_TASK REQUIREMENTS_
All entries should be printed precisely as written.

┌─ DATA PROVIDED

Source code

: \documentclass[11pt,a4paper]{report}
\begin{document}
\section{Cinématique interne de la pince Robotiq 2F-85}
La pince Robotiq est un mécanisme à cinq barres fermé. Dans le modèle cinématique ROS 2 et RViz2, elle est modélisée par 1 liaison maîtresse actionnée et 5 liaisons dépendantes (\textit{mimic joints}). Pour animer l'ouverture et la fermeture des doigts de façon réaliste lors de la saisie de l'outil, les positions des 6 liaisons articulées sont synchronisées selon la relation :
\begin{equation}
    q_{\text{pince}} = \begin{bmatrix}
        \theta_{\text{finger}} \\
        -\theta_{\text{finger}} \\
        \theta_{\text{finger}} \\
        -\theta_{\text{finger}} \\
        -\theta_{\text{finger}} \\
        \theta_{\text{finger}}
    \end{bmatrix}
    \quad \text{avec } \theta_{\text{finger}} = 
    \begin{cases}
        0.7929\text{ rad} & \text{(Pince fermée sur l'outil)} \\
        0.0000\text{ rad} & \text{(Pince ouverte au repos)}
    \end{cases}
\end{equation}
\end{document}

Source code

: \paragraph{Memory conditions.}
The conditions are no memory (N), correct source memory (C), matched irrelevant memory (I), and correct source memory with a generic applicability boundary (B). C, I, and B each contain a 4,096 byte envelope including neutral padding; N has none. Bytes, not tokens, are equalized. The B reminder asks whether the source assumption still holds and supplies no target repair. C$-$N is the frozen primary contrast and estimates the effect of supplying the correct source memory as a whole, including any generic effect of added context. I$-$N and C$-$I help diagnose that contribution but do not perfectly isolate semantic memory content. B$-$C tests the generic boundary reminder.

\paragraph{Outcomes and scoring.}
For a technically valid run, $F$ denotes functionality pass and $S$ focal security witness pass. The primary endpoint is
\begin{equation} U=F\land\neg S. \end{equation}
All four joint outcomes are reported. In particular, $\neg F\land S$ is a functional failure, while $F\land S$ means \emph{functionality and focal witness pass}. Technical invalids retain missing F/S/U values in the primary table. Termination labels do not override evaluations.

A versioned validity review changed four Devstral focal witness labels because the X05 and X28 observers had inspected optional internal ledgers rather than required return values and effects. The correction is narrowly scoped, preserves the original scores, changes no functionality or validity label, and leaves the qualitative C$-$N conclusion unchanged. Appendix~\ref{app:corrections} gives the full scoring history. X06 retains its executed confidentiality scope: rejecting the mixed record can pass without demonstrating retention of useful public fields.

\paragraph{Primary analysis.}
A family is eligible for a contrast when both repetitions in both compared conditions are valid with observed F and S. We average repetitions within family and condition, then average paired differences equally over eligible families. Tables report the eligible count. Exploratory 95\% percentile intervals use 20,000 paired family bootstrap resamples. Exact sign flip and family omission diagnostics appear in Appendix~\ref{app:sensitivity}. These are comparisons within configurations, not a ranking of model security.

└─

_OUTPUT FOR THIS EXERCISE_
Source code

: \documentclass[11pt,a4paper]{report}
\begin{document}
\section{Cinématique interne de la pince Robotiq 2F-85}
La pince Robotiq est un mécanisme à cinq barres fermé. Dans le modèle cinématique ROS 2 et RViz2, elle est modélisée par 1 liaison maîtresse actionnée et 5 liaisons dépendantes (\textit{mimic joints}). Pour animer l'ouverture et la fermeture des doigts de façon réaliste lors de la saisie de l'outil, les positions des 6 liaisons articulées sont synchronisées selon la relation :
\begin{equation}
    q_{\text{pince}} = \begin{bmatrix}
        \theta_{\text{finger}} \\
        -\theta_{\text{finger}} \\
        \theta_{\text{finger}} \\
        -\theta_{\text{finger}} \\
        -\theta_{\text{finger}} \\
        \theta_{\text{finger}}
    \end{bmatrix}
    \quad \text{avec } \theta_{\text{finger}} = 
    \begin{cases}
        0.7929\text{ rad} & \text{(Pince fermée sur l'outil)} \\
        0.0000\text{ rad} & \text{(Pince ouverte au repos)}
    \end{cases}
\end{equation}
\end{document}

Source code

: \paragraph{Memory conditions.}
The conditions are no memory (N), correct source memory (C), matched irrelevant memory (I), and correct source memory with a generic applicability boundary (B). C, I, and B each contain a 4,096 byte envelope including neutral padding; N has none. Bytes, not tokens, are equalized. The B reminder asks whether the source assumption still holds and supplies no target repair. C$-$N is the frozen primary contrast and estimates the effect of supplying the correct source memory as a whole, including any generic effect of added context. I$-$N and C$-$I help diagnose that contribution but do not perfectly isolate semantic memory content. B$-$C tests the generic boundary reminder.

\paragraph{Outcomes and scoring.}
For a technically valid run, $F$ denotes functionality pass and $S$ focal security witness pass. The primary endpoint is
\begin{equation} U=F\land\neg S. \end{equation}
All four joint outcomes are reported. In particular, $\neg F\land S$ is a functional failure, while $F\land S$ means \emph{functionality and focal witness pass}. Technical invalids retain missing F/S/U values in the primary table. Termination labels do not override evaluations.

A versioned validity review changed four Devstral focal witness labels because the X05 and X28 observers had inspected optional internal ledgers rather than required return values and effects. The correction is narrowly scoped, preserves the original scores, changes no functionality or validity label, and leaves the qualitative C$-$N conclusion unchanged. Appendix~\ref{app:corrections} gives the full scoring history. X06 retains its executed confidentiality scope: rejecting the mixed record can pass without demonstrating retention of useful public fields.

\paragraph{Primary analysis.}
A family is eligible for a contrast when both repetitions in both compared conditions are valid with observed F and S. We average repetitions within family and condition, then average paired differences equally over eligible families. Tables report the eligible count. Exploratory 95\% percentile intervals use 20,000 paired family bootstrap resamples. Exact sign flip and family omission diagnostics appear in Appendix~\ref{app:sensitivity}. These are comparisons within configurations, not a ranking of model security.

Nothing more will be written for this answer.